**WHAT IS BEING ASKED:** Among the records that follow, find the line with "10. Once the" and the line with "### Agility". Set down those lines and all lines between them exactly, without adding anything.

SOURCE RECORDS START

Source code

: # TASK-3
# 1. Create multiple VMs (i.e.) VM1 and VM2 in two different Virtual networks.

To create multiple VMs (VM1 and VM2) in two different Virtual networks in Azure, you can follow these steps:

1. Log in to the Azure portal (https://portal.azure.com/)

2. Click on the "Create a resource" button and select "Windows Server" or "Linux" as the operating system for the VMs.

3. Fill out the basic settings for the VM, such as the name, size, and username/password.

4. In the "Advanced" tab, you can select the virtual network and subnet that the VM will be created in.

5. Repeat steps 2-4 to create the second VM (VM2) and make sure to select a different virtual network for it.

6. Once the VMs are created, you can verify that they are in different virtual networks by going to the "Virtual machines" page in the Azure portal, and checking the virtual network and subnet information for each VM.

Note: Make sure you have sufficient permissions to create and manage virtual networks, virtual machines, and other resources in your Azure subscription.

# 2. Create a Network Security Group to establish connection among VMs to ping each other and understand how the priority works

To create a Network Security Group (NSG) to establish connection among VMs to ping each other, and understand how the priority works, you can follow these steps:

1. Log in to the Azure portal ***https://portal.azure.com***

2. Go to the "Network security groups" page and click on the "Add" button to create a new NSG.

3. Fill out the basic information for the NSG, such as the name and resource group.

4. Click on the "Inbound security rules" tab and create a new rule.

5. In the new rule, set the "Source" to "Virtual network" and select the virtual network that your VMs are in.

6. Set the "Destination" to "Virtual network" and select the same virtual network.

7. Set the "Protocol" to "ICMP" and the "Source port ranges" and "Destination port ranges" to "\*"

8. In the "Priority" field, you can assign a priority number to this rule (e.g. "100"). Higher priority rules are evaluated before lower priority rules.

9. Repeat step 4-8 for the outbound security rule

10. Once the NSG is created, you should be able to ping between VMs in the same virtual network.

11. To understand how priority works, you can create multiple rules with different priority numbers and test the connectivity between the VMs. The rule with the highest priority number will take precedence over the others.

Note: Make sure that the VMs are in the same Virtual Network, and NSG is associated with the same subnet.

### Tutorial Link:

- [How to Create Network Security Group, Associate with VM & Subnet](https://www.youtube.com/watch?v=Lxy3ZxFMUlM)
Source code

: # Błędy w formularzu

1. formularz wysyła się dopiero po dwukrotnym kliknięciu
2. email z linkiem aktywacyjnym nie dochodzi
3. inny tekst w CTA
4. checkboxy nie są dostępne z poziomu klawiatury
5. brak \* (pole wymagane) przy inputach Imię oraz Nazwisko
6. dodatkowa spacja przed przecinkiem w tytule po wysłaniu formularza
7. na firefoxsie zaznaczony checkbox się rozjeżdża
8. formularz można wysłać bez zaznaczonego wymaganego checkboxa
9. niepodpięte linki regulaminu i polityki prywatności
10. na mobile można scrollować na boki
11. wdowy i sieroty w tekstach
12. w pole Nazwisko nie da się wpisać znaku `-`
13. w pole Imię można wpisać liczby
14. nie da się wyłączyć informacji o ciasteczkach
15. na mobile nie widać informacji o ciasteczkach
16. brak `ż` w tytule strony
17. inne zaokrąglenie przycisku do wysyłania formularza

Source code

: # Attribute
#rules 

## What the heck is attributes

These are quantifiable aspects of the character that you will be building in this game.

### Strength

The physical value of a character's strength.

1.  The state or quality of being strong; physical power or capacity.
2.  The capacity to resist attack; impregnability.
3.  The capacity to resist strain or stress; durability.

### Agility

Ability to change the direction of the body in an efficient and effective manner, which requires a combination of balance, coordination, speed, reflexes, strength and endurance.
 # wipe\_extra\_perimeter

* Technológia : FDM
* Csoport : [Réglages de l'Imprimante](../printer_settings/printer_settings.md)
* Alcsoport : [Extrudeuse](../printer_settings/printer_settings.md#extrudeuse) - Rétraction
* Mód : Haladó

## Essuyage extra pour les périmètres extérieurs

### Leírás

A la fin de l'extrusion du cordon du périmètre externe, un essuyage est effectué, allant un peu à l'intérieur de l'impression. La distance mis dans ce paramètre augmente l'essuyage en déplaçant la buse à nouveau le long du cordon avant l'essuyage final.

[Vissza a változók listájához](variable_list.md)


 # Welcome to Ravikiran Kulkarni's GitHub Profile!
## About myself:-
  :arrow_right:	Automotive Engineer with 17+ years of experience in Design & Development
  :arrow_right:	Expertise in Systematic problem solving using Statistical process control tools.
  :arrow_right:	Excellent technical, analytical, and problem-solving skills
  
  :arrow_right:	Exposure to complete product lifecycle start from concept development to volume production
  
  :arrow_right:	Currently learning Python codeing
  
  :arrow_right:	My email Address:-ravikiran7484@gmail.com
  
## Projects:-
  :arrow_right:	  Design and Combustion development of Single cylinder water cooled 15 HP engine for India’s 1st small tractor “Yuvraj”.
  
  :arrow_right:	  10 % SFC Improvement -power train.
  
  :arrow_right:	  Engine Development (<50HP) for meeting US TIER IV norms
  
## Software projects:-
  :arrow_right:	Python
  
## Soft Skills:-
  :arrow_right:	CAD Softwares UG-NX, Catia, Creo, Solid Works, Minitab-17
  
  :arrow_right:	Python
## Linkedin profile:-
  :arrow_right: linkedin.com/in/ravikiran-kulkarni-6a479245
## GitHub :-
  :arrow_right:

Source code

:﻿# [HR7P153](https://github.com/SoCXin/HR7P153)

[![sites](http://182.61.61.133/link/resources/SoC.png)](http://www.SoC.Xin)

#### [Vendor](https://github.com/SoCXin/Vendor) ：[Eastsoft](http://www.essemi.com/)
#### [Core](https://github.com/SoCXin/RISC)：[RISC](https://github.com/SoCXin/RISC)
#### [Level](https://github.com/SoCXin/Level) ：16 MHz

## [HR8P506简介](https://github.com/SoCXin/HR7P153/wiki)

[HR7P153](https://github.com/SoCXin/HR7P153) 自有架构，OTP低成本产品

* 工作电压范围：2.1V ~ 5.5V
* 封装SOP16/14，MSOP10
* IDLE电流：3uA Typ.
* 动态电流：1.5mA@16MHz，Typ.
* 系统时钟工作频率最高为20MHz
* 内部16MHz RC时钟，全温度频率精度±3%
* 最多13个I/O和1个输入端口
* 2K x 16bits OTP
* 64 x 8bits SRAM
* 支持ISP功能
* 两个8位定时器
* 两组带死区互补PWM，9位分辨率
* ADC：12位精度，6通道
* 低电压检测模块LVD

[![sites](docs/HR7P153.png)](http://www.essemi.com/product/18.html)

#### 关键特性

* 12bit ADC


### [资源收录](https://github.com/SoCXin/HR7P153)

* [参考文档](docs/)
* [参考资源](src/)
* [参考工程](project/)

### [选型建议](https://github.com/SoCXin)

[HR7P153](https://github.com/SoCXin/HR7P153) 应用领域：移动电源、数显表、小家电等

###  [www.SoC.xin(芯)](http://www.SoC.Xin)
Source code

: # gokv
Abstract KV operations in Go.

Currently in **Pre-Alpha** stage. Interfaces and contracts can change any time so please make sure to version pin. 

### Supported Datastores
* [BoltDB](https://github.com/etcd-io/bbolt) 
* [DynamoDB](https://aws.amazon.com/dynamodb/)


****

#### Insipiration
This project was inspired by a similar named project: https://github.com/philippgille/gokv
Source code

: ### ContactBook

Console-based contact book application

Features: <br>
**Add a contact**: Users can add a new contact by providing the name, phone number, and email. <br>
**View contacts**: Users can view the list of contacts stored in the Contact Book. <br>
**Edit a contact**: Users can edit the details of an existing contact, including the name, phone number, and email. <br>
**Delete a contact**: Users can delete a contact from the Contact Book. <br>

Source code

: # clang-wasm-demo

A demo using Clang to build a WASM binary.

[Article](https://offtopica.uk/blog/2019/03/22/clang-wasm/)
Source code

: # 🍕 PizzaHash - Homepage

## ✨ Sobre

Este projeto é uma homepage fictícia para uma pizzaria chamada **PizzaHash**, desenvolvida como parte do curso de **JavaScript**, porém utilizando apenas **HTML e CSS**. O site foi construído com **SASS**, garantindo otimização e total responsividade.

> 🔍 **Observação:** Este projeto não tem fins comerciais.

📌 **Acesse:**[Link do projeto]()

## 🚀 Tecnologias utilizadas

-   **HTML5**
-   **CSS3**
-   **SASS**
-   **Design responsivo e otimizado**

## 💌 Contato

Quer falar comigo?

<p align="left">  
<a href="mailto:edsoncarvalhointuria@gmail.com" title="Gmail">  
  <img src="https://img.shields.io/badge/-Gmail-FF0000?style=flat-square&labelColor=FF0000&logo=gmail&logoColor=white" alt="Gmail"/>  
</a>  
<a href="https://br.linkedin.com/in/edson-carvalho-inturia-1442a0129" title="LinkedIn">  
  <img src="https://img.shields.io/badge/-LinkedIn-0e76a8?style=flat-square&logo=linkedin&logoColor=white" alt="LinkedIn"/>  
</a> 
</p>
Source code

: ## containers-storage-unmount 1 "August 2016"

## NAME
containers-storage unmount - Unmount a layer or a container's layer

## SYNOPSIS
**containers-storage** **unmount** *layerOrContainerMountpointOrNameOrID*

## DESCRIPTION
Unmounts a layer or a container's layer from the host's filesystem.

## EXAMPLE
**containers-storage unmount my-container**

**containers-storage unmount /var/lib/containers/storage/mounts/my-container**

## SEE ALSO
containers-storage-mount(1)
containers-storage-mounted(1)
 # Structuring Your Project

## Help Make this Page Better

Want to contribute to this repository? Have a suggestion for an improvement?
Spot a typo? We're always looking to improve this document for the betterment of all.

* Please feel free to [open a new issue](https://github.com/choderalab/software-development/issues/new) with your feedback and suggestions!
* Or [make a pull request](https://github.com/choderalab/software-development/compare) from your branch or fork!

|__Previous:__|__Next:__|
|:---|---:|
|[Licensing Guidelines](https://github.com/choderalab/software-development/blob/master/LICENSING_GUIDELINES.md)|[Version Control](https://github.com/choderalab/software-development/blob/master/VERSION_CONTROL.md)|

SOURCE RECORDS END

**EXERCISE RESULT:**
10. Once the NSG is created, you should be able to ping between VMs in the same virtual network.

11. To understand how priority works, you can create multiple rules with different priority numbers and test the connectivity between the VMs. The rule with the highest priority number will take precedence over the others.

Note: Make sure that the VMs are in the same Virtual Network, and NSG is associated with the same subnet.

### Tutorial Link:

- [How to Create Network Security Group, Associate with VM & Subnet](https://www.youtube.com/watch?v=Lxy3ZxFMUlM)
Source code

: # Błędy w formularzu

1. formularz wysyła się dopiero po dwukrotnym kliknięciu
2. email z linkiem aktywacyjnym nie dochodzi
3. inny tekst w CTA
4. checkboxy nie są dostępne z poziomu klawiatury
5. brak \* (pole wymagane) przy inputach Imię oraz Nazwisko
6. dodatkowa spacja przed przecinkiem w tytule po wysłaniu formularza
7. na firefoxsie zaznaczony checkbox się rozjeżdża
8. formularz można wysłać bez zaznaczonego wymaganego checkboxa
9. niepodpięte linki regulaminu i polityki prywatności
10. na mobile można scrollować na boki
11. wdowy i sieroty w tekstach
12. w pole Nazwisko nie da się wpisać znaku `-`
13. w pole Imię można wpisać liczby
14. nie da się wyłączyć informacji o ciasteczkach
15. na mobile nie widać informacji o ciasteczkach
16. brak `ż` w tytule strony
17. inne zaokrąglenie przycisku do wysyłania formularza

Source code

: # Attribute
#rules 

## What the heck is attributes

These are quantifiable aspects of the character that you will be building in this game.

### Strength

The physical value of a character's strength.

1.  The state or quality of being strong; physical power or capacity.
2.  The capacity to resist attack; impregnability.
3.  The capacity to resist strain or stress; durability.

### Agility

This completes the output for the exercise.